BlitzMax vs C/C++ speed comparision

BlitzMax Forums/BlitzMax Programming/BlitzMax vs C/C++ speed comparision

Mahan(Posted 2011) [#1]
IMPORTANT NOTICE:
This thread is not intended to start a flame war (read below)!

I made a statement yesterday in another thread that BlitzMax was running at about half the speed of pure C. (http://blitzmax.com/Community/posts.php?topic=93583). NB: This was at the time an unsupported claim.

Sadly this seemed to offend some people.

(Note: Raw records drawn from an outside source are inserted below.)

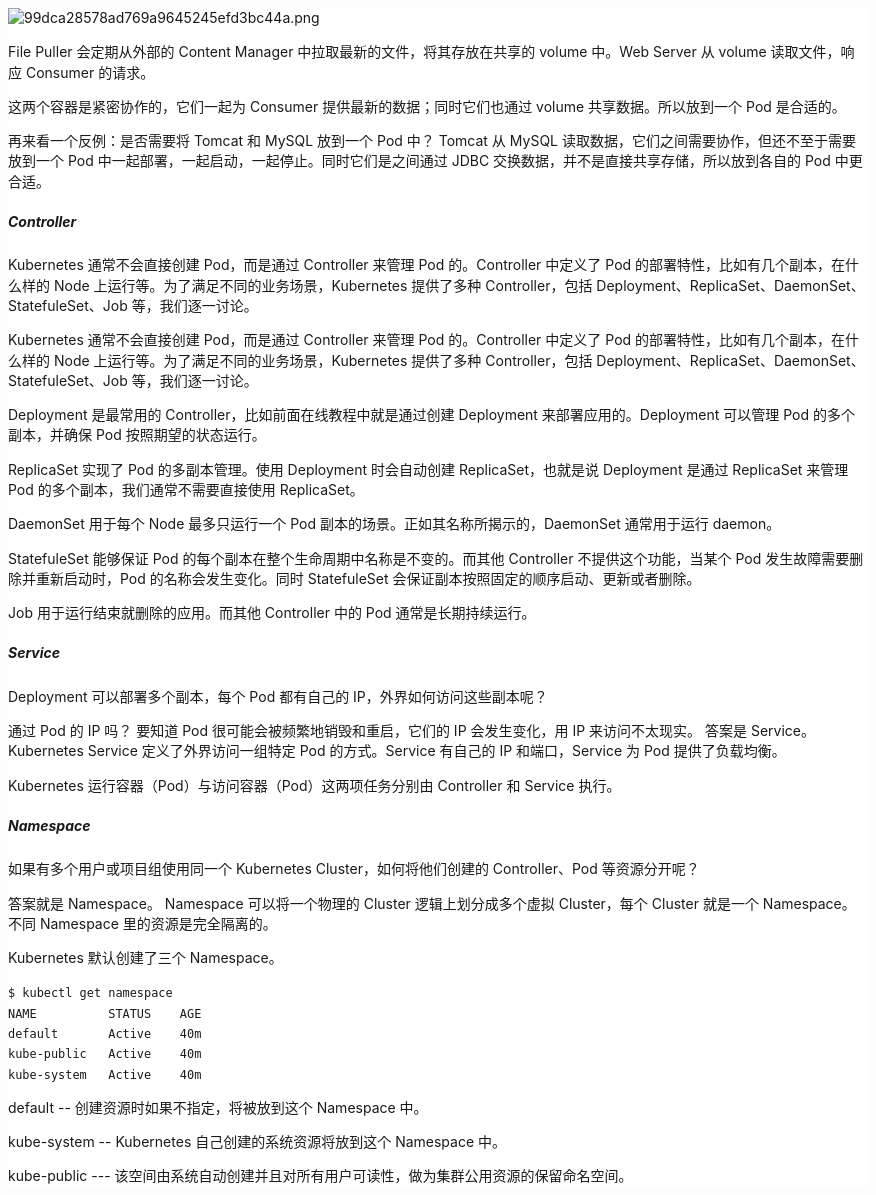 ![99dca28578ad769a9645245efd3bc44a.png](evernotecid://8FFE4719-72F7-4332-B58A-CDD367D554D8/appyinxiangcom/18527455/ENResource/p3826)

File Puller 会定期从外部的 Content Manager 中拉取最新的文件，将其存放在共享的 volume 中。Web Server 从 volume 读取文件，响应 Consumer 的请求。

这两个容器是紧密协作的，它们一起为 Consumer 提供最新的数据；同时它们也通过 volume 共享数据。所以放到一个 Pod 是合适的。

再来看一个反例：是否需要将 Tomcat 和 MySQL 放到一个 Pod 中？
Tomcat 从 MySQL 读取数据，它们之间需要协作，但还不至于需要放到一个 Pod 中一起部署，一起启动，一起停止。同时它们是之间通过 JDBC 交换数据，并不是直接共享存储，所以放到各自的 Pod 中更合适。

##### Controller 
Kubernetes 通常不会直接创建 Pod，而是通过 Controller 来管理 Pod 的。Controller 中定义了 Pod 的部署特性，比如有几个副本，在什么样的 Node 上运行等。为了满足不同的业务场景，Kubernetes 提供了多种 Controller，包括 Deployment、ReplicaSet、DaemonSet、StatefuleSet、Job 等，我们逐一讨论。

Kubernetes 通常不会直接创建 Pod，而是通过 Controller 来管理 Pod 的。Controller 中定义了 Pod 的部署特性，比如有几个副本，在什么样的 Node 上运行等。为了满足不同的业务场景，Kubernetes 提供了多种 Controller，包括 Deployment、ReplicaSet、DaemonSet、StatefuleSet、Job 等，我们逐一讨论。

Deployment 是最常用的 Controller，比如前面在线教程中就是通过创建 Deployment 来部署应用的。Deployment 可以管理 Pod 的多个副本，并确保 Pod 按照期望的状态运行。

ReplicaSet 实现了 Pod 的多副本管理。使用 Deployment 时会自动创建 ReplicaSet，也就是说 Deployment 是通过 ReplicaSet 来管理 Pod 的多个副本，我们通常不需要直接使用 ReplicaSet。

DaemonSet 用于每个 Node 最多只运行一个 Pod 副本的场景。正如其名称所揭示的，DaemonSet 通常用于运行 daemon。

StatefuleSet 能够保证 Pod 的每个副本在整个生命周期中名称是不变的。而其他 Controller 不提供这个功能，当某个 Pod 发生故障需要删除并重新启动时，Pod 的名称会发生变化。同时 StatefuleSet 会保证副本按照固定的顺序启动、更新或者删除。

Job 用于运行结束就删除的应用。而其他 Controller 中的 Pod 通常是长期持续运行。

##### Service 
Deployment 可以部署多个副本，每个 Pod 都有自己的 IP，外界如何访问这些副本呢？

通过 Pod 的 IP 吗？
要知道 Pod 很可能会被频繁地销毁和重启，它们的 IP 会发生变化，用 IP 来访问不太现实。
答案是 Service。
Kubernetes Service 定义了外界访问一组特定 Pod 的方式。Service 有自己的 IP 和端口，Service 为 Pod 提供了负载均衡。

Kubernetes 运行容器（Pod）与访问容器（Pod）这两项任务分别由 Controller 和 Service 执行。

#####  Namespace
如果有多个用户或项目组使用同一个 Kubernetes Cluster，如何将他们创建的 Controller、Pod 等资源分开呢？

答案就是 Namespace。
Namespace 可以将一个物理的 Cluster 逻辑上划分成多个虚拟 Cluster，每个 Cluster 就是一个 Namespace。不同 Namespace 里的资源是完全隔离的。

Kubernetes 默认创建了三个 Namespace。
```shell
$ kubectl get namespace
NAME          STATUS    AGE
default       Active    40m
kube-public   Active    40m
kube-system   Active    40m
```
default -- 创建资源时如果不指定，将被放到这个 Namespace 中。

kube-system -- Kubernetes 自己创建的系统资源将放到这个 Namespace 中。

kube-public --- 该空间由系统自动创建并且对所有用户可读性，做为集群公用资源的保留命名空间。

I however think that we as mature programmers and/or computer scientists should be able to discuss this matter in a normal manner, without name calling but purely based on assumptions and facts/observations.

So the purpose of this thread is to compare C/C++ with BlitzMax runtime speed.

I will post a little test I've done and I'd be happy if you can help me optimize either version of the programs posted, or if you'd like to submit more/other tests in C/C++ source side-by-side with BMX source.

I'm also very open if you want to point out flaws in my test. If you do you're more than welcome to submit an updated/bugfixed version.

The compilers:

1. BlitzMax 1.41
2. Visual C++ 2010 (from Visual Studio Express 2010 which is free for anybody, so you can download and test this on your own if you like)


The sources:

1. BMX:



2. C/C++:




Details:

The programs operate on a 12Mb heap-chunk on purpose to not fit in the cache of most CPUs.


The results:

Both programs where run twice with the result posted taken from the second run. (to minimize factors like CPU-speedstep etc.)

BlitzMax program was build in release mode.
C++ program was build in release mode with full optimizations enabled.


BlitzMax output:

Iterations took 94.000000000000000 seconds

C++ output:

Iterations took 34.405 seconds


Comments:

This is pretty much the difference i expected.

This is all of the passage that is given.